The Cost of Income Protection Insurance?

Income Protection premiums can be more than PPI, but it is difficult to compare them directly as Income Protection is a more comprehensive policy. There are also a lot of variables which affect Income Protection policy premiums. It is always a good idea to get a tailored quote from one of our expert advisers, based on your individual requirements and circumstances.

But here are some example quotes:

Some indicative example quotes:

  • 25 year old Architect
  • looking for a £1500 per month pay out amount
  • with a three month waiting period
  • full policy (meaning it will pay out until you return to work/retire)
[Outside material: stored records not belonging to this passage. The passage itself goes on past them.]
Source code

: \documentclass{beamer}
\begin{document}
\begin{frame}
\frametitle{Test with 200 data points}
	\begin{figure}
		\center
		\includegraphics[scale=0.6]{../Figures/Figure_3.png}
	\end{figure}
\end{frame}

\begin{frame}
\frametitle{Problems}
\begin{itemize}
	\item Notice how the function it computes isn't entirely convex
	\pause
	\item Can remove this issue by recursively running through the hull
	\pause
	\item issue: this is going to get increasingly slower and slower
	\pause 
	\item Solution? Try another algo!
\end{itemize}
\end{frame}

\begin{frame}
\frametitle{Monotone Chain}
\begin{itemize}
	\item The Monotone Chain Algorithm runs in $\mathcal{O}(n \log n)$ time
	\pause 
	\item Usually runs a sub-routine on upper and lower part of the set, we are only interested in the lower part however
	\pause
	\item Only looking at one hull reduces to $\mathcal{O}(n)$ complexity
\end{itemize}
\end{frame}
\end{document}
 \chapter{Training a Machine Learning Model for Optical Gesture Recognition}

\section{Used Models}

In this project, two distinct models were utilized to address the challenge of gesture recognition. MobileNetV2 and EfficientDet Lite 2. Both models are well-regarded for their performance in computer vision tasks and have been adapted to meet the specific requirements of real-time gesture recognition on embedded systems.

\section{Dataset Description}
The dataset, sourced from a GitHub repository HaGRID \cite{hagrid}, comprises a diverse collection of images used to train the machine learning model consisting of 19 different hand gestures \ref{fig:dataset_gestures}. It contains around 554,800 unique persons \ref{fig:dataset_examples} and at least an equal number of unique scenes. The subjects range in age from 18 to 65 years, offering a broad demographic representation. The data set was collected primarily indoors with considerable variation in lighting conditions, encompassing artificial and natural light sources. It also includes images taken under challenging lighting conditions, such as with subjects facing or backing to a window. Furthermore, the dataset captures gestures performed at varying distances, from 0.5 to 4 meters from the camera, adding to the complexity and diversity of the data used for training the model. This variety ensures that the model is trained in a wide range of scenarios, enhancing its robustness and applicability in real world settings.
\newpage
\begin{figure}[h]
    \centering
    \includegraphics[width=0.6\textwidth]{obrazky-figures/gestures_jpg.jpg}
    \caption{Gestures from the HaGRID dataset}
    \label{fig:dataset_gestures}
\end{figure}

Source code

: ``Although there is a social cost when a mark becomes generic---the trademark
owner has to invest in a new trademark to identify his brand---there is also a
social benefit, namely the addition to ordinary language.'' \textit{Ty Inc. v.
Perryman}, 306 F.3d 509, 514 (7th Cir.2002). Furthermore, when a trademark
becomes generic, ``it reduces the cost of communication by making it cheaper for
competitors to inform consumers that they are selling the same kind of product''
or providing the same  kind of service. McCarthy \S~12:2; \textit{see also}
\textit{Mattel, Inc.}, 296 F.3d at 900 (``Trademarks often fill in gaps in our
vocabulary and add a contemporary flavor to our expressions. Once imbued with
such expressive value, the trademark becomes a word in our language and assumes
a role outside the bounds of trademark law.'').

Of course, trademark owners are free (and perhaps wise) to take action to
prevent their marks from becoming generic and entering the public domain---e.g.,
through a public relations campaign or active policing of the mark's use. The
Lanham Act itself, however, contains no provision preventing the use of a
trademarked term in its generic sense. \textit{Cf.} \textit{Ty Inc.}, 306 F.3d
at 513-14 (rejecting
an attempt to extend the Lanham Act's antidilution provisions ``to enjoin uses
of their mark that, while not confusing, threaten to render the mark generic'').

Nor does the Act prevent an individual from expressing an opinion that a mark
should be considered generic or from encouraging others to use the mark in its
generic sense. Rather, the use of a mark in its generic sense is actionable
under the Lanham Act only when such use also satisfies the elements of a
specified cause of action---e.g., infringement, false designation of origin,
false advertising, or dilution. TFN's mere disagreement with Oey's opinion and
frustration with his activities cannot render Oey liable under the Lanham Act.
= £18.89 per month premium

  • 45 year old Architect
  • looking for a £1500 per month pay out
  • with a three month waiting period
  • full policy (meaning it will pay out until you return to work/retire)

= £40.07 per month premium

 

What Other Options Do I Have?

When considering taking out protection insurance it is important to evaluate your circumstances fully and understand all your options. There are various different types of protection products available on the market and they can work in harmony with benefits from employers, state help and any savings you may have.

Savings

Understanding how much you have in savings and how long this would be able to support you for is important. You need to compare your current income with what your base level necessary outgoings would be. Things that seem essential may in fact become unnecessary in reality. None-the-less, findings from a Scottish Widows (2014) ‘Savings Report 2014’ found that 42% of households could survive only a couple of months on their savings and only 26% could survive one year or more. Whilst savings could be a viable option for some in the short term, realistically there are few who could manage to save sufficient amounts to secure sufficient income replacement long-term or until retirement with an average 30 year old likely to need in the region of £500,000 to last until retirement.

State Welfare

One of the most sited reasons for the uptake of Income Protection Insurance not being greater, is the general assumption that either your employer or the state will be there to support you if you were unable to earn due to illness. According to ABI ‘Welfare Reform for the 21st Century’ paper; ‘The UK welfare system is based on a fundamentally flawed assumption that households that will get little or no support from the state recognise this, and act to put in place their own safety net’.

Understanding the level of support you would receive from the state is confusing for some, impenetrable for others. It is affected by a number of factors including:

  • Previous earnings
  • Children
  • Home owner (including with mortgage) or renting
  • Other household earnings
  • Household savings

This confusion can lead to people not understanding the level of support they would receive, which can be significantly less than previous earnings.